Ein weiteres Beispiel ist das Internetgrundrecht. Estland hat das nur als abstrakt definiertes Ziel in seiner Verfassung stehen. Finnland hat den Zugang zum Internet zwar als Grundrecht, aber zumindest bis zum letzten Jahr wurde das mit „1 MBit/s“ übersetzt. Das ist uns zu wenig. Darum geben wir eine halbe Milliarde Euro aus, damit in Nordrhein-Westfalen alle Haushalte bis 2018 Zugang zum schnellen Internet haben.

Nun zum dritten Beispiel: Sie fordern – da wird es wirklich spannend – in Ihrem Antrag eine Digitalisierungsstrategie. Wir haben auf unserer Reise den estnischen CIO getroffen. Ich habe ihn genau danach gefragt …

(Robert Stein [CDU]: Wo sind denn die 3,7 Mil- liarden € gemeldet?)

Herr Stein, es ist egal, wenn Sie das nicht hören wollen. Das ist halt so. Ich erzähle Ihnen, was wir da erlebt haben.

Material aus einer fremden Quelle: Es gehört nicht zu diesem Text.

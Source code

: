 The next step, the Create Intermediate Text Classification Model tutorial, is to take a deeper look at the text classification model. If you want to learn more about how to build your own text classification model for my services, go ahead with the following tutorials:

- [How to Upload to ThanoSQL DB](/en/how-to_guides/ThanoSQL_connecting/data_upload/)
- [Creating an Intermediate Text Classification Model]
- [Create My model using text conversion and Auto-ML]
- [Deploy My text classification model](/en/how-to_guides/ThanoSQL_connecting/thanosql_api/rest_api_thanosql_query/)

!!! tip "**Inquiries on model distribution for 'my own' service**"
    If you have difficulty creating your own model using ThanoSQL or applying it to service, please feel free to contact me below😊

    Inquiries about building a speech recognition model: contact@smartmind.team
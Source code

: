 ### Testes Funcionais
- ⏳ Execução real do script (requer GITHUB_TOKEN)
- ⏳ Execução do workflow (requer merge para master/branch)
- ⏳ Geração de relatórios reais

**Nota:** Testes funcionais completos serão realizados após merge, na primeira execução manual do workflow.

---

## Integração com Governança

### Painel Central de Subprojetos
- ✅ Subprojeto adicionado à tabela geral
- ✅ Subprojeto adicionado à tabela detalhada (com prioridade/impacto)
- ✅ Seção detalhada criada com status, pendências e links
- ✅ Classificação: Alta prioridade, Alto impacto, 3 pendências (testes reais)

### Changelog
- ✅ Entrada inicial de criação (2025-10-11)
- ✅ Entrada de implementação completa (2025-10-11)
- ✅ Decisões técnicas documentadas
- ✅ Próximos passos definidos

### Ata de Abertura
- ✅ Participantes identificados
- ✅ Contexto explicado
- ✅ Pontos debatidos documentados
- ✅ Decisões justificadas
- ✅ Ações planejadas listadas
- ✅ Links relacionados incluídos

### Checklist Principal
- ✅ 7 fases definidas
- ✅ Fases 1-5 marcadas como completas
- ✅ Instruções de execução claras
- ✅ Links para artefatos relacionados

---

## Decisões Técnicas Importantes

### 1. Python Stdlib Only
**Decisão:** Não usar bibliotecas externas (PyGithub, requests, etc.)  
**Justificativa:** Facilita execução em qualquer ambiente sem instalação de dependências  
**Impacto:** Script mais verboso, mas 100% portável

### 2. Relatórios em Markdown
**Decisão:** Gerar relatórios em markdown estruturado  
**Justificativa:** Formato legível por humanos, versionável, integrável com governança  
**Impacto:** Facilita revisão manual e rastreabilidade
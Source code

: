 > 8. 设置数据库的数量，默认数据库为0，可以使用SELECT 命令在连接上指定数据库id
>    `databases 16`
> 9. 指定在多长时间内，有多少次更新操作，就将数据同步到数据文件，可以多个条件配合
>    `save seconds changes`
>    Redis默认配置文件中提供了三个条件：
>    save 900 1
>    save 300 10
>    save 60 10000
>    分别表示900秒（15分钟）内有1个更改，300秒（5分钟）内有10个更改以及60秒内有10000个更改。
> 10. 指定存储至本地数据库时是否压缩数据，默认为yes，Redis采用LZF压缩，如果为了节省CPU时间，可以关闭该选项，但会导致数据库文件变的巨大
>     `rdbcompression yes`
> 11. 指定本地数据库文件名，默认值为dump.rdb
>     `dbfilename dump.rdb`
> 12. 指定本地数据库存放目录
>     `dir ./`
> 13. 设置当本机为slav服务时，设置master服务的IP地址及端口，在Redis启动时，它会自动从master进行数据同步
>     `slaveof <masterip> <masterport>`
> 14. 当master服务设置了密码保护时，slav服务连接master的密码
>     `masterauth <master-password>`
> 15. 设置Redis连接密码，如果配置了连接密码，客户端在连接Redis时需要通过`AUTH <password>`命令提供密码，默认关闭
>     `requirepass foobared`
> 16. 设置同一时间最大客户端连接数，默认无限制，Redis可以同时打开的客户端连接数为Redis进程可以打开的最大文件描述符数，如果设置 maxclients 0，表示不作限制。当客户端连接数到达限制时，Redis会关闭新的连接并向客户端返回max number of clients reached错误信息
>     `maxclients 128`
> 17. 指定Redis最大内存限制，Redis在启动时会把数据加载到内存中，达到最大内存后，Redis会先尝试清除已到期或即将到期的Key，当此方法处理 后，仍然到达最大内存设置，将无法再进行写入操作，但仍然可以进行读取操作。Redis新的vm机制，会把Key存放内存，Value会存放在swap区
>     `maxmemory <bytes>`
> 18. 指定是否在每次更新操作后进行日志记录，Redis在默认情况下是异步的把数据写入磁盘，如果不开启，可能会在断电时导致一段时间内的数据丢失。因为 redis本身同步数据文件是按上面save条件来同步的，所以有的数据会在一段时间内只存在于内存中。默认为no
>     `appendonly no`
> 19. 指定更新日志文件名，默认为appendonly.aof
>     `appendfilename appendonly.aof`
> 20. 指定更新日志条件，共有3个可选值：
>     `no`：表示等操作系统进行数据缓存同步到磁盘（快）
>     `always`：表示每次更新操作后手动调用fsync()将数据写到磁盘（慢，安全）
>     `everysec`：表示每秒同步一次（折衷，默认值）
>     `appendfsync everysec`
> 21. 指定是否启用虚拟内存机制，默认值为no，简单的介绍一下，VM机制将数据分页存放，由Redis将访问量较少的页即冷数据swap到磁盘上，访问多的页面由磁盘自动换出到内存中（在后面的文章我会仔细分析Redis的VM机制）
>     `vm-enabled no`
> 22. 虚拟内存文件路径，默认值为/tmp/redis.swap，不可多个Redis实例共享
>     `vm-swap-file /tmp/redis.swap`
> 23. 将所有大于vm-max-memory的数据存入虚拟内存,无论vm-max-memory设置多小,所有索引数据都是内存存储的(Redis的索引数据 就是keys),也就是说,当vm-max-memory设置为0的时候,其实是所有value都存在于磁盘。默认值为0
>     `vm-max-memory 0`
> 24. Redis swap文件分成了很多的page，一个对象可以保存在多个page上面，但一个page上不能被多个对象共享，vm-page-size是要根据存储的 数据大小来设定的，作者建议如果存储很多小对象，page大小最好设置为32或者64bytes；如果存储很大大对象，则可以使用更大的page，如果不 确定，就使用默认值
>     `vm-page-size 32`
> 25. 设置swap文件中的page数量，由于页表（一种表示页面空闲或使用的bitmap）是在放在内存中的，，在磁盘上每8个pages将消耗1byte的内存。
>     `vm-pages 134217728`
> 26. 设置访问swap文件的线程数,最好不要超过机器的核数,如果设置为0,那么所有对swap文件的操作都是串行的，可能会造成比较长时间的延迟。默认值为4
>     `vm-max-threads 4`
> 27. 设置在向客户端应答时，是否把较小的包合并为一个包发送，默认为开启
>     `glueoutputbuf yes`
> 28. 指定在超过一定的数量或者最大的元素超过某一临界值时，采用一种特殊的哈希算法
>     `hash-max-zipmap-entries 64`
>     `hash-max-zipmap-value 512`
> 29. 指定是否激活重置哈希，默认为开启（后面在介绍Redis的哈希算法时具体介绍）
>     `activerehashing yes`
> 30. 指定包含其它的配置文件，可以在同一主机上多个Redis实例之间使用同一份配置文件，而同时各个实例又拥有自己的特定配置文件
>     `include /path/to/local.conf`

(Robert Stein [CDU]: Ich hatte nur gefragt, wo die 3,7 Milliarden € gemeldet sind! – Gegenruf von Michael Hübner [SPD]: Sie wissen doch ganz genau, dass Sie dazu keine Anträge stel- len können! – Gegenruf von der CDU: Das geht so nicht!)

Wir haben auf unserer Reise den estnischen CIO getroffen. Ich habe ihn genau danach gefragt, ob er vor dem Hintergrund der estnischen Erfahrungen empfiehlt, eine solche Strategie zu schreiben. Er hat das verneint und empfohlen, dass man Digitalisierung in den unterschiedlichen Ressorts wachsen lässt und das dann zusammenführt. So machen wir es bei uns auch: bei Garrelt Duin die Förderung der digitalen Wirtschaft, bei Ralf Jäger Open.NRW, bei Sylvia Löhrmann die diversen Auszeichnungen für die Medienkompetenzprojekte aus Nordrhein-Westfalen.

Diese Landesregierung muss sich da nicht verstecken, liebe Kolleginnen und Kollegen.

Meine Damen und Herren von der CDU, die Einzelpunkte Ihres Antrags bestehen im Wesentlichen aus Substanzlosem und aus Selbstverständlichkeiten.

Dass Datenschutz und Datensicherheit beachtet werden sollten, Herr Stein, sollten Sie einmal Ihren Kollegen im Innenausschuss sagen. Da hören wir regelmäßig anderes. Da werden Sie nur verwunderte Blicke ernten.

Auch der Satz, man solle Digitalisierung nicht als Bedrohung, sondern als strategische Chance begreifen – ich habe mich ja gefreut, so etwas einmal in einem CDU-Papier zu lesen –, ist doch nur Gerede von Ihnen. Sie, Herr Stein, haben hier vor Wochen noch eine vollständige Überwachung der Inhalte des Internets gefordert. Technisch völlig irre! Grundrechtlich völlig unvertretbar! Das haben Sie hier gefordert. Gestern noch hat der Kollege Sternberg hier die Schuld für das Erstarken des Rechtsextremismus allein beim Internet abgeladen. Die Digitalisierung ist Ihnen zutiefst suspekt, während wir sie schon lange gestalten.

(Beifall von den GRÜNEN)

Der Entwurf für ein E-Government-Gesetz – der Kollege van den Berg hat eben schon einige Stellungnahmen aus der Anhörung hier referiert – hat breite Zustimmung gefunden. Prof. Roßnagel hat ihn als

vorbildlich für alle anderen Länder bezeichnet. Das war übrigens ein Sachverständiger, den weder die SPD benannt hat noch wir benannt haben. Er hat ihn als vorbildlich für die anderen Länder bezeichnet.